Serve is the only stroke in tennis that player has total control of. We can think about execution for 20 seconds between the points and plan everything from technical aspects to tactical solutions. This opportunity can give a lot of advantage for the serve but it can also put much more pressure than any other situation. As we all know, too much thinking can cause a lot of damage even for the best athlete in the world so opponents should always try to make rival’s to analyze different things. From the returner’s perspective, it looks like everything depends on the server but it is not true. Waiting for the serve gives you a lot of opportunities to make other player’s think about things that he/she doesn’t expect to happen. Any small change in server’s expectation can put a lot of pressure on the execution and can result in less efficiency and more lost points. What exactly can returner do to eligibly put pressure on the server? Let’s see some simple changes that you can implement into your game even today!


Forehand or Backhand?

Many servers have better serves into one of the sides and they hit most of the balls into this area. Good players will decide about direction of the serve based on own strengths and opponent’s weaknesses to have bigger chances for winning the points. Most of the time, returner stays close to the corner to have possibility to cover both directions within pretty the same distance. This is a good solution that many coaches teach but some variations can force the opponent to go into areas that he/she didn’t plan to serve to. If your opponent has better wide serve than T serve, take position closer to the alley and open more T direction. Your opponent will hesitate when to serve and probably will try to go the weaker (for him/her) and more open side. This is a great option also while trying to hide your weaknesses. If your rival is serving all the time to your weaker stroke, move towards this side to force the serve to be more precise or to go to your strength. Changing position to the left or right can make a mess in opponent’s tactic and it can result in breaking the serve more often.


Deep or angle?

Changing returning position doesn’t have to be related only to moving to one particular side. Taking position inside the baseline or deep behind are options to put a lot of pressure on the server. Imagine your opponent struggling with the second serve and you are moving 3 steps inside the baseline. What is he/she thinking at this moment? Probably, your opponent will expect you to hit aggressive return so to avoid it, he/she will go for more with the second serve what will easily give you few more double faults. On the other side, when your opponent is hitting many successful serve into corners of the service box, change your position and go deep behind the baseline. By taking this position, you will get more time to respond to difficult deliveries as also you will put some pressure on your rival and force him to go also for angle serves if he/she wants more easy balls from you. Easy change like moving forward or back can change great server into average deliverer. Players have to be aware of these methods to apply some pressure while waiting for the return.

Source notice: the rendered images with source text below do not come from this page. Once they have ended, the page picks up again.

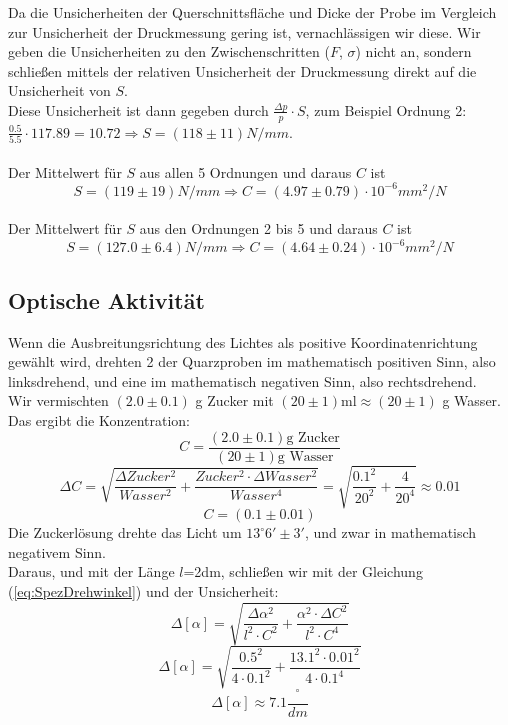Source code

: \documentclass[twoside]{article}
\begin{document}
Da die Unsicherheiten der Querschnittsfläche und Dicke der Probe im Vergleich zur Unsicherheit der Druckmessung gering ist, vernachlässigen wir diese. Wir geben die Unsicherheiten zu den Zwischenschritten ($F$, $\sigma$) nicht an, sondern schließen mittels der relativen Unsicherheit der Druckmessung direkt auf die Unsicherheit von $S$.\\
Diese Unsicherheit ist dann gegeben durch $\frac{\Delta p}{p} \cdot S$, zum Beispiel Ordnung 2: $\frac{0.5}{5.5} \cdot 117.89=10.72 \Rightarrow S=(118 \pm 11) \si{N/mm}$.\\
\\
Der Mittelwert für $S$ aus allen 5 Ordnungen und daraus $C$ ist
$$S=(119 \pm 19)\si{N/mm} \Rightarrow C=(4.97 \pm 0.79) \cdot 10^{-6}\si{mm^2/N}$$
\\
Der Mittelwert für $S$ aus den Ordnungen 2 bis 5 und daraus $C$ ist
$$\boxed{S=(127.0 \pm 6.4)\si{N/mm} \Rightarrow C=(4.64 \pm 0.24) \cdot 10^{-6}\si{mm^2/N}}$$

\subsection{Optische Aktivität}
Wenn die Ausbreitungsrichtung des Lichtes als positive Koordinatenrichtung gewählt wird, drehten 2 der Quarzproben im mathematisch positiven Sinn, also linksdrehend, und eine im mathematisch negativen Sinn, also rechtsdrehend.\\
Wir vermischten $(2.0 \pm 0.1)$ g Zucker mit $(20 \pm 1)\text{ml} \approx (20 \pm 1)$ g Wasser. Das ergibt die Konzentration:
$$C=\frac{(2.0 \pm 0.1) \text{g Zucker}}{(20 \pm 1) \text{g Wasser}}$$
$$\Delta C= \sqrt{\frac{\Delta Zucker^2}{Wasser^2}+\frac{Zucker^2 \cdot \Delta Wasser^2}{Wasser^4}} = \sqrt{\frac{0.1^2}{20^2}+\frac{4}{20^4}}\approx 0.01$$
\vspace{0.5cm}
$$C=(0.1\pm0.01)$$
Die Zuckerlösung drehte das Licht um $13^\circ 6' \pm 3'$, und zwar in mathematisch negativem Sinn. \\
Daraus, und mit der Länge $l$=2dm, schließen wir mit der Gleichung (\ref{eq:SpezDrehwinkel}) und der Unsicherheit:
$$\Delta [\alpha] = \sqrt{\frac{\Delta \alpha^2}{l^2\cdot C^2}+\frac{\alpha^2 \cdot \Delta C ^2}{l^2\cdot C^4}}$$
$$\Delta [\alpha] = \sqrt{\frac{0.5^2}{4\cdot 0.1^2}+\frac{13.1^2\cdot 0.01^2}{4 \cdot 0.1^4}}$$
$$\Delta [\alpha] \approx 7.1 \frac{^\circ}{dm}$$

\begin{center}
\end{center}
\end{document}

Every sport requires solid mental skills to compete on any level of performance. The higher the level, the more advanced skills have to be possessed. Sport itself puts a lot of pressure on competitors but players have also abilities to put rivals into mental trap. There are many situations that players can use to elevate stress’s level of the opponent and they should be aware of these opportunities. Coaches should teach players to recognize when they should apply this knowledge and how to use it to effectively make chances bigger for the win. Tennis is a game with so many variables that you can’t predict the winner until the last point. Many players use “dirty” methods to gain advantage over the rival and we shouldn’t accept that; on the other hand, we should emphasize fair techniques that can force the opponent to make more mistakes.